CONCLUSION: A crude prevalence of probable cirrhosis is 12.9% in the community-based HBV-infected subjects. HBV genotype C is independently associated with probable cirrhosis in the HBeAg-negative subjects.
- Citation: Yin JH, Zhao J, Zhang HW, Xie JX, Li WP, Xu GZ, Shen J, Dong HJ, Zhang J, Wang L, Han JK, Wang HY, Cao GW. HBV genotype C is independently associated with cirrhosis in community-based population. World J Gastroenterol 2010; 16(3): 379-383
- URL: https://www.wjgnet.com/1007-9327/full/v16/i3/379.htm
- DOI: https://dx.doi.org/10.3748/wjg.v16.i3.379
Hepatitis B virus (HBV) infection is a serious public health problem. Approximately 2 billion people have been exposed to HBV, and more than 300 million are chronically infected with HBV. Chronic HBV infection is the most important risk factor of liver cirrhosis and hepatocellular carcinoma (HCC) in HBV endemic areas[1]. Liver fibrosis, which is the natural wound healing process to necroinflammation frequently caused by chronic HBV infection, is the essential pathogenic process that leads to cirrhosis. Metabolic syndrome is also an independent risk factor of liver cirrhosis in the patients with chronic hepatitis B[2]. Subclinical liver cirrhosis diagnosed by ultrasonography is significantly associated with the risk for HCC[3].
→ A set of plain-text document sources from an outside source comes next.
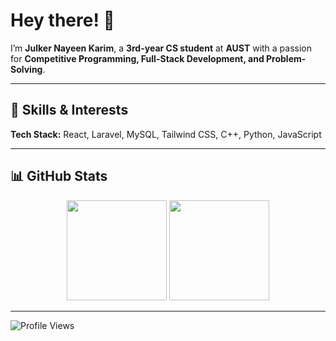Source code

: # Hey there! 👋  
I’m **Julker Nayeen Karim**, a **3rd-year CS student** at **AUST** with a passion for **Competitive Programming, Full-Stack Development, and Problem-Solving**.  

---

## 🚀 Skills & Interests  
**Tech Stack:** React, Laravel, MySQL, Tailwind CSS, C++, Python, JavaScript  

---

## 📊 GitHub Stats  
<p align="center">
  <img src="https://github-readme-streak-stats.herokuapp.com/?user=jnkarim&theme=radical" height="160">
  <img src="https://github-readme-stats.vercel.app/api/top-langs/?username=jnkarim&layout=compact&theme=radical" height="160">
</p>

---


![Profile Views](https://komarev.com/ghpvc/?username=jnkarim&color=blue)  
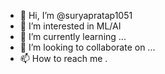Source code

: - 👋 Hi, I’m @suryapratap1051
- 👀 I’m interested in ML/AI
- 🌱 I’m currently learning ...
- 💞️ I’m looking to collaborate on ...
- 📫 How to reach me .
<!---
suryapratap1051/suryapratap1051 is a ✨ special ✨ repository because its `README.md` (this file) appears on your GitHub profile.
You can click the Preview link to take a look at your changes.
--->
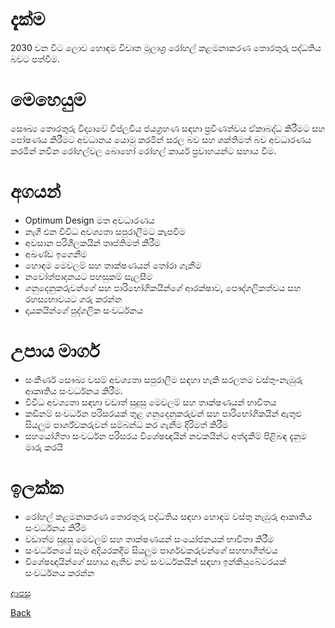 # දැක්ම
2030 වන විට ලොව හොඳම විවෘත මූලාශ්‍ර රෝහල් කළමනාකරණ තොරතුරු පද්ධතිය බවට පත්වීම.

# මෙහෙයුම
සෞඛ්‍ය තොරතුරු විද්‍යාවේ විප්ලවීය ජයග්‍රහණ සඳහා ප්‍රවීණත්වය ඒකාබද්ධ කිරීමට සහ පෝෂණය කිරීමට අවධානය යොමු කරමින් සරල බව සහ ශක්තිමත් බව අවධාරණය කරමින් නවීන රෝහල්වල බොහෝ රෝහල් කාර්ය ප්‍රවාහයන්ට සහාය වීම.

# අගයන්
* Optimum Design මත අවධාරණය
* නැගී එන විවිධ අවශ්‍යතා සපුරාලීමට කැපවීම
* අවසාන පරිශීලකයින් තෘප්තිමත් කිරීම
* අඛණ්ඩ ඉගෙනීම
* හොඳම මෙවලම් සහ තාක්ෂණයන් තෝරා ගැනීම
* නවෝත්පාදනයට පහසුකම් සැලසීම
* ගනුදෙනුකරුවන්ගේ සහ පාරිභෝගිකයින්ගේ ආරක්ෂාව, පෞද්ගලිකත්වය සහ රහස්‍යභාවයට ගරු කරන්න
* දායකයින්ගේ පුද්ගලික සංවර්ධනය

# උපාය මාර්ග
* සංකීර්ණ සෞඛ්‍ය වසම් අවශ්‍යතා සපුරාලීම සඳහා හැකි සරලතම වස්තු-නැඹුරු ආකෘතිය සංවර්ධනය කිරීම.
* විවිධ අවශ්‍යතා සඳහා වඩාත් සුදුසු මෙවලම් සහ තාක්ෂණයන් භාවිතය
* කඩිනම් සංවර්ධන පරිසරයක් තුළ ගනුදෙනුකරුවන් සහ පාරිභෝගිකයින් ඇතුළු සියලුම පාර්ශ්වකරුවන් සම්බන්ධ කර ගැනීම දිරිමත් කිරීම
* සහයෝගීතා සංවර්ධන පරිසරය විශේෂඥයින් නවකයින්ට අත්දැකීම් පිළිබඳ දැනුම මාරු කරයි

# ඉලක්ක
* රෝහල් කළමනාකරණ තොරතුරු පද්ධතිය සඳහා හොඳම වස්තු නැඹුරු ආකෘතිය සංවර්ධනය කිරීම
* වඩාත්ම සුදුසු මෙවලම් සහ තාක්ෂණයන් සංයෝජනයක් භාවිතා කිරීම
* සංවර්ධනයේ සෑම අදියරකදීම සියලුම පාර්ශවකරුවන්ගේ සහභාගීත්වය
* විශේෂඥයින්ගේ සහාය ඇතිව නව සංවර්ධකයින් සඳහා ඉන්කියුබේටරයක් ​​සංවර්ධනය කරන්න

[ආපසු](https://github.com/hmislk/hmis/wiki/%E0%B7%83%E0%B7%92%E0%B6%82%E0%B7%84%E0%B6%BD)




[Back](https://github.com/hmislk/hmis/wiki)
HBV genotypes have distinct geographical distributions, and have been shown to differ with regard to clinical outcome and prognosis[4]. Genotypes B and C are endemic in most parts of Asia[5]. Genotype C is associated with HCC in the aged[6,7]. Genotype B is associated with HCC in the young, relapse of HCC, and acute hepatitis B in adults[8-10]. However, the relationship between HBV genotypes and liver cirrhosis remains controversial. Some studies suggested that genotype C had a higher risk of cirrhosis, whereas other studies indicated that the progression to cirrhosis did not differ among genotypes B- and C-related chronic liver diseases[11-13]. In addition, the association between HBV genotypes and subclinical cirrhosis has not been evaluated in community-based studies in the HBV endemic areas.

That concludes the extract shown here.